## Task objective:
Go through the data and copy every line in which "homem" appears.

## Dataset records:
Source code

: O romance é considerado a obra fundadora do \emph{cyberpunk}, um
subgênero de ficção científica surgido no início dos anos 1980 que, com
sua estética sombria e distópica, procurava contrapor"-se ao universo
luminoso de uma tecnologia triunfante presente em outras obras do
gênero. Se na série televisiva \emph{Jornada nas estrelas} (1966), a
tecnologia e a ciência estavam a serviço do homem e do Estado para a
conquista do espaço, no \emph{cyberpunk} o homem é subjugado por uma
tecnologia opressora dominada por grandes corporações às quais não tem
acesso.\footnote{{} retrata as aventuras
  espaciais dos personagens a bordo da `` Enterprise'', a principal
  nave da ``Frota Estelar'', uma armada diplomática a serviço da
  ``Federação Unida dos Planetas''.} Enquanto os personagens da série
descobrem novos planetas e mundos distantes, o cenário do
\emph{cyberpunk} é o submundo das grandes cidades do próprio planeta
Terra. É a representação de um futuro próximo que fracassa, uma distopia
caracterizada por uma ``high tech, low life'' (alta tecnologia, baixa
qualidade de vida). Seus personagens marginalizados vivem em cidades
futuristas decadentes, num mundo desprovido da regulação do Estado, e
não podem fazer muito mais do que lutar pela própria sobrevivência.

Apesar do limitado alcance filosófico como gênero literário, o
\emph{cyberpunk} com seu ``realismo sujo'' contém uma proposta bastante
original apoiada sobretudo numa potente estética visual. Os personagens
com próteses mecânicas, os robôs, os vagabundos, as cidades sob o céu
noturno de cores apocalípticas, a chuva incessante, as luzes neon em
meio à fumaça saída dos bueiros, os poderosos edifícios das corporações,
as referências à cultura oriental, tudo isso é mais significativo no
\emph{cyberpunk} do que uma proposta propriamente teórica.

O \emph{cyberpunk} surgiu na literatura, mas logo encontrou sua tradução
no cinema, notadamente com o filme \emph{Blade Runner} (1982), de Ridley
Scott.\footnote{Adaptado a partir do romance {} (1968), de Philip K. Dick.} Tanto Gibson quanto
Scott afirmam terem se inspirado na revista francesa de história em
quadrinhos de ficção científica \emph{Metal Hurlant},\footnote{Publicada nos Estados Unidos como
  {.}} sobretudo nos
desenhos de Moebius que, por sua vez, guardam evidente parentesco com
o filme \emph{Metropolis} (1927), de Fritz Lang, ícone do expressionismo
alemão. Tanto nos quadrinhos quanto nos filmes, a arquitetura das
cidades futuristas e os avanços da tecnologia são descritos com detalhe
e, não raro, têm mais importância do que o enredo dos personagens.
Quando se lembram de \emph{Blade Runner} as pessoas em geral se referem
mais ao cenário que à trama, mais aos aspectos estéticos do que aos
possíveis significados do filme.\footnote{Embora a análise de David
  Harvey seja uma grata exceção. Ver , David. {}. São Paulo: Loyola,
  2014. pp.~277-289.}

## Solved exercise:
tecnologia e a ciência estavam a serviço do homem e do Estado para a
conquista do espaço, no \emph{cyberpunk} o homem é subjugado por uma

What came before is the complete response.